From the Back Cover
"A key resource I heartily recommend."--Bill Rodgers, four-time Boston Marathon Winner, four-time New York City Marathon Winner
"Runners have much to gain from Alberto Salazar's world-class knowledge."--Mary Decker Slaney, World-Record Holder, Olympian
Road racing has become one of North America's most popular competitive sports. Thousands of people participate in road races every year, from 5K, 8K, and 10K fun-runs to half-marathons, marathons, and beyond. And with every race, more people are discovering the joys and benefits of running. Alberto Salazar, one of America's greatest distance runners, is currently coach of the Oregon Project, a Nike-sponsored endeavor that uses an array of high-tech training methods to build world-class distance runners. In Alberto Salazar's Guide to Road Racing, he shows readers how to run farther and faster without the injuries or burnout that accompany overtraining, and offers both first-time runners and dedicated marathoners the training methods he's developed and refined in his many years of racing and coaching.
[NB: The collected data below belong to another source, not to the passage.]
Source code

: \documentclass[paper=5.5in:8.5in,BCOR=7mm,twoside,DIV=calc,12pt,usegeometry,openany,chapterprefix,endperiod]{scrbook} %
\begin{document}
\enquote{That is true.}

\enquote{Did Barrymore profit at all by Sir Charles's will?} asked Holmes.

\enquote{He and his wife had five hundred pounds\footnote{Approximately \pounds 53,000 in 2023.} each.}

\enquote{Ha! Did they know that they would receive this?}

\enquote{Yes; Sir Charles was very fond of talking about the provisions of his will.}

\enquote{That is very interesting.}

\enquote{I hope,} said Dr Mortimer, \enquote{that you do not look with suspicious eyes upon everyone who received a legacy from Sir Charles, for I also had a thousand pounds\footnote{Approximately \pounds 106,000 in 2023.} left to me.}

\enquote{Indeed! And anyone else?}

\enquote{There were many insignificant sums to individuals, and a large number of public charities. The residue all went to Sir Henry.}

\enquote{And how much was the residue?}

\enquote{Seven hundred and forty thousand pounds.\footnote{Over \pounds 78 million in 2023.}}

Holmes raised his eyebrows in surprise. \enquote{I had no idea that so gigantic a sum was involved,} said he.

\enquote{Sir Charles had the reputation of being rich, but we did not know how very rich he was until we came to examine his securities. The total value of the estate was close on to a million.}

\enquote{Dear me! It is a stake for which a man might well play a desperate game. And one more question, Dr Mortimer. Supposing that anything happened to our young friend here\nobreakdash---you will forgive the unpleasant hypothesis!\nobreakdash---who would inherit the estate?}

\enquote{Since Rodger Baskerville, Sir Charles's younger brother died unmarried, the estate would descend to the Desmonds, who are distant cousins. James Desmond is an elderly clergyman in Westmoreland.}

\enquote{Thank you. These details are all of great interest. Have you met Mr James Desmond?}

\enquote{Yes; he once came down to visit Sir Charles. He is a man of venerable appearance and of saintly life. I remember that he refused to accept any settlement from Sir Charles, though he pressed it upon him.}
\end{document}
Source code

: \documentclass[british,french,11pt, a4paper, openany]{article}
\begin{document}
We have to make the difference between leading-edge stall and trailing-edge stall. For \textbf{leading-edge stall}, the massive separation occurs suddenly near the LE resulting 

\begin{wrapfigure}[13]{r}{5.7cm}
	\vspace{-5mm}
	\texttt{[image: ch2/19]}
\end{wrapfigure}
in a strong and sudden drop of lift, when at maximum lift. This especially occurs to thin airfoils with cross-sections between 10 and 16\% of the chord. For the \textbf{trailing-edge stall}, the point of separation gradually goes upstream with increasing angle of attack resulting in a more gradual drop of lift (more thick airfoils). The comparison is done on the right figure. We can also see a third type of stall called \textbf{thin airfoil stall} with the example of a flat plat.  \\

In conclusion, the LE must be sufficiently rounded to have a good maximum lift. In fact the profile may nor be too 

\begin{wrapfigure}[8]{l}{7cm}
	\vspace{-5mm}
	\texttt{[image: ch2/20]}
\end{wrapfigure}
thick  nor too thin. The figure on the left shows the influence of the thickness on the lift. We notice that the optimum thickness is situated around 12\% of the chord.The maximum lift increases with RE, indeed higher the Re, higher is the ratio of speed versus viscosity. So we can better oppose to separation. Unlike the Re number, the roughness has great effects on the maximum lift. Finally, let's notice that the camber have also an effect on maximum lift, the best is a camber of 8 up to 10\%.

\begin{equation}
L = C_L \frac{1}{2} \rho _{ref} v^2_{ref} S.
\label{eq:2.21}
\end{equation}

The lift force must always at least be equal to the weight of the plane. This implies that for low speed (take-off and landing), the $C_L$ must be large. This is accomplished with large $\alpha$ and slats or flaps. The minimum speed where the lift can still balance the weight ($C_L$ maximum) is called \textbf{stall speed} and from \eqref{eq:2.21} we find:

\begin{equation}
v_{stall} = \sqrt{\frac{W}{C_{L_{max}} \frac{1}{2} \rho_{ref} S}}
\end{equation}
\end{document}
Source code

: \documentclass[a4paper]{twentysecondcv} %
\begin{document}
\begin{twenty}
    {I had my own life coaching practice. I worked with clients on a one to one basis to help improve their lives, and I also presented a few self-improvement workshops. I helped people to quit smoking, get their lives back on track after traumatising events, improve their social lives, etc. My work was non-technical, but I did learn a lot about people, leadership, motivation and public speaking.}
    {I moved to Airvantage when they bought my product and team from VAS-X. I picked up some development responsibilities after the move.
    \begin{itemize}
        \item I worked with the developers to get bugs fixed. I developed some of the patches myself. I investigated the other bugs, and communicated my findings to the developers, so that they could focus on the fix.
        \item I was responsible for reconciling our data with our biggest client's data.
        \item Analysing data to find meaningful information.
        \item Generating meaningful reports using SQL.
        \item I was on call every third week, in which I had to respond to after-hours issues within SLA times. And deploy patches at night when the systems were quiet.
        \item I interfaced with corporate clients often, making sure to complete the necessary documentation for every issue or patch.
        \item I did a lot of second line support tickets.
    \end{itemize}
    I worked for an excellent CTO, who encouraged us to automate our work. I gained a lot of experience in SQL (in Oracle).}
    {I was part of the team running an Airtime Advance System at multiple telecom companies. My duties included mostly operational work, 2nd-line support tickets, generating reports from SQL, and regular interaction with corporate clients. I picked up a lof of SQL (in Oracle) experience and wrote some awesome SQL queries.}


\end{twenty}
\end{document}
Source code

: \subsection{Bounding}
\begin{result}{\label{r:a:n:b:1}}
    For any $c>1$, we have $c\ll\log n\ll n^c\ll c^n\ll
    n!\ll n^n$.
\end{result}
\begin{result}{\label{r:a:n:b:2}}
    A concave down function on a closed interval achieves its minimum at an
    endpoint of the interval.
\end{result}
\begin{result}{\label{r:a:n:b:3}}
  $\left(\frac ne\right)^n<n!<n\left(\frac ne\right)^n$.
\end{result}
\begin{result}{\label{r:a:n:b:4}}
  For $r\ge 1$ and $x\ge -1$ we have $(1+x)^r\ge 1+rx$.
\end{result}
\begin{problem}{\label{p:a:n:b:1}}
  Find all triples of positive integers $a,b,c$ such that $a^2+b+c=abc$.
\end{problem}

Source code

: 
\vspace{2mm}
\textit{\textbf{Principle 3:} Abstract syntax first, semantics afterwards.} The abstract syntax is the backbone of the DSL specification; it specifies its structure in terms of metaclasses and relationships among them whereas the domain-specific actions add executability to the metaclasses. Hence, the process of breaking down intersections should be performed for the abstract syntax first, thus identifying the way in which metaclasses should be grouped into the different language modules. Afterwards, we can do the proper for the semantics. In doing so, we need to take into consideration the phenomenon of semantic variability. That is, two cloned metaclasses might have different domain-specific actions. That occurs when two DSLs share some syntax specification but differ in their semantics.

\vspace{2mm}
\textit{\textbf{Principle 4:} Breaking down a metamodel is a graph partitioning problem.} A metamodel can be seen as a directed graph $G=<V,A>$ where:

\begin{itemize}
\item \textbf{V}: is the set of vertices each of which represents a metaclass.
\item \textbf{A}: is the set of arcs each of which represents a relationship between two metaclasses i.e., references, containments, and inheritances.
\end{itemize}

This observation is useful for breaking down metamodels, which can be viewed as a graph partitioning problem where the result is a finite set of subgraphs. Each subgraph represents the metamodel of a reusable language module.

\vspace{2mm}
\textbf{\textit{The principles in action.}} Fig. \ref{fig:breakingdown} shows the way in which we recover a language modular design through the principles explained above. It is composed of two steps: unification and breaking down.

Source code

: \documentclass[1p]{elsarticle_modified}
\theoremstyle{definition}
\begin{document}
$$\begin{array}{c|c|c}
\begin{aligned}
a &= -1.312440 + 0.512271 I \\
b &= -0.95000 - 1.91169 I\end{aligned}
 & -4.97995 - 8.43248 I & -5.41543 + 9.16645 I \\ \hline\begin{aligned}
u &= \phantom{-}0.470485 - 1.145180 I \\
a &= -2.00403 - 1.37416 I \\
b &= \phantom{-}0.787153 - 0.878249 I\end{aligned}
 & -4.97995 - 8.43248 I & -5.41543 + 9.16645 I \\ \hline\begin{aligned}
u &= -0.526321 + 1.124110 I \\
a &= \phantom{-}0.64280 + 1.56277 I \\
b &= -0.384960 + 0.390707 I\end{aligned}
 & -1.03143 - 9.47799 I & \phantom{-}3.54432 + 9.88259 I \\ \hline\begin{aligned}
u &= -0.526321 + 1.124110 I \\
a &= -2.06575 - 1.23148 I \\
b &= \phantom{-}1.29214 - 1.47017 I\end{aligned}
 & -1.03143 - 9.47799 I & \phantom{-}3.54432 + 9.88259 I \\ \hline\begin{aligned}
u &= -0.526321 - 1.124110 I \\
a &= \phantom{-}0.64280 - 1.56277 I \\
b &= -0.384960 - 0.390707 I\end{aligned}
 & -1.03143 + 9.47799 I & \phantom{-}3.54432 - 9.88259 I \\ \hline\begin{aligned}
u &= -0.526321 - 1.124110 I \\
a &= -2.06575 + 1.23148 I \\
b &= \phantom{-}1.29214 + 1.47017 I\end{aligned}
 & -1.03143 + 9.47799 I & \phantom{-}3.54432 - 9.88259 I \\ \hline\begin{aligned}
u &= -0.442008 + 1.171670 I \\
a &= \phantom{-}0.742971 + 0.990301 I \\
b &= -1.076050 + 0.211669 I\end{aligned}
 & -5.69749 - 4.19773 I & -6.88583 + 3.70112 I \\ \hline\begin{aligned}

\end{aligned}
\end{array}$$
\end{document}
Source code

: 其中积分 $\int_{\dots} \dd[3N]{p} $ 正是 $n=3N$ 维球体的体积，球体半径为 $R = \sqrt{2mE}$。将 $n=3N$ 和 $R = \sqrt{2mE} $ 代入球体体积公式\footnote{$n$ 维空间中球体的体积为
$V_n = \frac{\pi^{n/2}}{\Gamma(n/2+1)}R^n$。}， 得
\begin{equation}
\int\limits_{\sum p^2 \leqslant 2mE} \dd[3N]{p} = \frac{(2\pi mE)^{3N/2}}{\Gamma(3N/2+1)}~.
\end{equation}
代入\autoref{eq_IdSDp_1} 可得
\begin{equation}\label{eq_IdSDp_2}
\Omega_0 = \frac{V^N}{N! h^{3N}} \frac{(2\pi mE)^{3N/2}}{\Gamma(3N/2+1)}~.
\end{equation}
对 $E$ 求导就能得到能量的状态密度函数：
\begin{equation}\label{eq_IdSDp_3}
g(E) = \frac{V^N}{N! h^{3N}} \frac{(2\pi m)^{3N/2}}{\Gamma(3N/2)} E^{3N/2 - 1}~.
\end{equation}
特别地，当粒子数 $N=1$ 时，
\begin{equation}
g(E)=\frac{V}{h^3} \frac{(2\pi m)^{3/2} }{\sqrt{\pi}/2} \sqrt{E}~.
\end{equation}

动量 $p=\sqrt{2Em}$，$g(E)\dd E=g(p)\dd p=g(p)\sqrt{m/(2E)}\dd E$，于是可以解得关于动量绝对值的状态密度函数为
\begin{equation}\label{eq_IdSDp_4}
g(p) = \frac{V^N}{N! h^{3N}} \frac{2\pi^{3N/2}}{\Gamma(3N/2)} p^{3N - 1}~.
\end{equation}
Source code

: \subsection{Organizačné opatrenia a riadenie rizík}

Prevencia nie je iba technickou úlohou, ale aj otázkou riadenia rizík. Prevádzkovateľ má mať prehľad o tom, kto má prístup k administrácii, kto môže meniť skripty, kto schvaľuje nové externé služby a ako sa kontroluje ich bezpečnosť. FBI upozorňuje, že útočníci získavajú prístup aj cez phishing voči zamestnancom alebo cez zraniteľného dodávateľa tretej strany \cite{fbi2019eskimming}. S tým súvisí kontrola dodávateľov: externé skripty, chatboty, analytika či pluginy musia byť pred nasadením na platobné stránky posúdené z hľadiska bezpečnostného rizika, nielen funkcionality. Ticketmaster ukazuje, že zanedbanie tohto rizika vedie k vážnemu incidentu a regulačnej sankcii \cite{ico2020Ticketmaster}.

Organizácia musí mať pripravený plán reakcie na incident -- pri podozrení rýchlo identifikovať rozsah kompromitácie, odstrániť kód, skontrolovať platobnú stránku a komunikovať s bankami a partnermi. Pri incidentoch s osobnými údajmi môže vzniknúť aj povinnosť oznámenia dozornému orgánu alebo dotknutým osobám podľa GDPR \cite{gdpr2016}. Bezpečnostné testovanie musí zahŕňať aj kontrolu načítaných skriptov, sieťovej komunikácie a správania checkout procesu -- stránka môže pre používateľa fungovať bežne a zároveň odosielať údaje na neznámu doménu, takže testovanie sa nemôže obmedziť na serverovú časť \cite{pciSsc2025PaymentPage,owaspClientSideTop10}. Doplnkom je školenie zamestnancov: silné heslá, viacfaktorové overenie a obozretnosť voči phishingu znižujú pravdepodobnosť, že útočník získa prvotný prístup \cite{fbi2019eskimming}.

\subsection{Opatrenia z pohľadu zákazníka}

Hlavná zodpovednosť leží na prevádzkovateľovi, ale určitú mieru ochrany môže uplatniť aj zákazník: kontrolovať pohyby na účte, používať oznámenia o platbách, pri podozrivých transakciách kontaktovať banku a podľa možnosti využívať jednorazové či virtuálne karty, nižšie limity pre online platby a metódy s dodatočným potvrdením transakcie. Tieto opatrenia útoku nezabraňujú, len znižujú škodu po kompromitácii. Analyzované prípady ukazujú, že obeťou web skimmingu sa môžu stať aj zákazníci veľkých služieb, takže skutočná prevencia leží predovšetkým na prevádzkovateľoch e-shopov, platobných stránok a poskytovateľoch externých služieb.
Alberto Salazar's Guide to Road Racing covers a wide array of needs, including:
- Base training
- Speed training
- Avoiding and dealing with injuries
- Mental conditioning
- Race preparation
- Goal advancement
- Weight training
- and much more!
Whether the goal is to increase distances, reduce times, or win medals, Salazar has the training method to suit every road racer at every level of the sport.
About the Author
Alberto Salazar is coach of Nike's Oregon Project, which combines his expert knowledge of running and training methods and cutting-edge technology to create radically better marathoners. He burst onto the American and world marathon scene with a victory in the 1980 New York City Marathon. During his running career, he set one world and six U.S. records in various distances. After a hiatus lasting more than a decade, he made a comeback in 1995, when he won the Comrades Ultramarathon in South Africa. Richard A. Lovett, Ph.D., is an avid runner and veteran of numerous marathons. A former law professor, he is now a full-time writer.